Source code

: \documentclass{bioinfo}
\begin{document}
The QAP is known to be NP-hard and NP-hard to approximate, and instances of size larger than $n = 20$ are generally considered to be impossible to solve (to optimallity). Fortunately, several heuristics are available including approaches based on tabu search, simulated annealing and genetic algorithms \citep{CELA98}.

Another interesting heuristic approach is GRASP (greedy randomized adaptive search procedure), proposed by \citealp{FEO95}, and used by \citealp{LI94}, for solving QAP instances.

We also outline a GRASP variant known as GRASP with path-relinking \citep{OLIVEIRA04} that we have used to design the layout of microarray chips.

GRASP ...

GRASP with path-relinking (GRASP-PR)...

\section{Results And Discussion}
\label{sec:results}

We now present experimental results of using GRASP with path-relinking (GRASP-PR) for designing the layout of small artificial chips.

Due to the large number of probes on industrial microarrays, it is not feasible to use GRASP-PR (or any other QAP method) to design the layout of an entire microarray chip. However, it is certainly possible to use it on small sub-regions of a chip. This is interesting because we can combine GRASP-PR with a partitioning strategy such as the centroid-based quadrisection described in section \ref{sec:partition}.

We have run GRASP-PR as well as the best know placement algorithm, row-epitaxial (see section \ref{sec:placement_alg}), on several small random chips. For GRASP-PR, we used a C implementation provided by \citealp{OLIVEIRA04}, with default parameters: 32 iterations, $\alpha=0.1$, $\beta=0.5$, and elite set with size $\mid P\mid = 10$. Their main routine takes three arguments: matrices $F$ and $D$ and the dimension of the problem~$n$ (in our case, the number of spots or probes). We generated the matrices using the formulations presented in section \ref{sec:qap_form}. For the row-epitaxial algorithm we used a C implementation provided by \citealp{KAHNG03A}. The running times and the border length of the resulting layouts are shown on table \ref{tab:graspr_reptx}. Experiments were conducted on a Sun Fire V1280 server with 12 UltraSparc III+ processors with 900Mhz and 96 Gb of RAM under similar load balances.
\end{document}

━━━━━━━━

Problem to work on – Output the data in full, please, exactly as written.

Exercise output –
Source code

: \documentclass{bioinfo}
\begin{document}
The QAP is known to be NP-hard and NP-hard to approximate, and instances of size larger than $n = 20$ are generally considered to be impossible to solve (to optimallity). Fortunately, several heuristics are available including approaches based on tabu search, simulated annealing and genetic algorithms \citep{CELA98}.

Another interesting heuristic approach is GRASP (greedy randomized adaptive search procedure), proposed by \citealp{FEO95}, and used by \citealp{LI94}, for solving QAP instances.

We also outline a GRASP variant known as GRASP with path-relinking \citep{OLIVEIRA04} that we have used to design the layout of microarray chips.

GRASP ...

GRASP with path-relinking (GRASP-PR)...

\section{Results And Discussion}
\label{sec:results}

We now present experimental results of using GRASP with path-relinking (GRASP-PR) for designing the layout of small artificial chips.

Due to the large number of probes on industrial microarrays, it is not feasible to use GRASP-PR (or any other QAP method) to design the layout of an entire microarray chip. However, it is certainly possible to use it on small sub-regions of a chip. This is interesting because we can combine GRASP-PR with a partitioning strategy such as the centroid-based quadrisection described in section \ref{sec:partition}.

We have run GRASP-PR as well as the best know placement algorithm, row-epitaxial (see section \ref{sec:placement_alg}), on several small random chips. For GRASP-PR, we used a C implementation provided by \citealp{OLIVEIRA04}, with default parameters: 32 iterations, $\alpha=0.1$, $\beta=0.5$, and elite set with size $\mid P\mid = 10$. Their main routine takes three arguments: matrices $F$ and $D$ and the dimension of the problem~$n$ (in our case, the number of spots or probes). We generated the matrices using the formulations presented in section \ref{sec:qap_form}. For the row-epitaxial algorithm we used a C implementation provided by \citealp{KAHNG03A}. The running times and the border length of the resulting layouts are shown on table \ref{tab:graspr_reptx}. Experiments were conducted on a Sun Fire V1280 server with 12 UltraSparc III+ processors with 900Mhz and 96 Gb of RAM under similar load balances.
\end{document}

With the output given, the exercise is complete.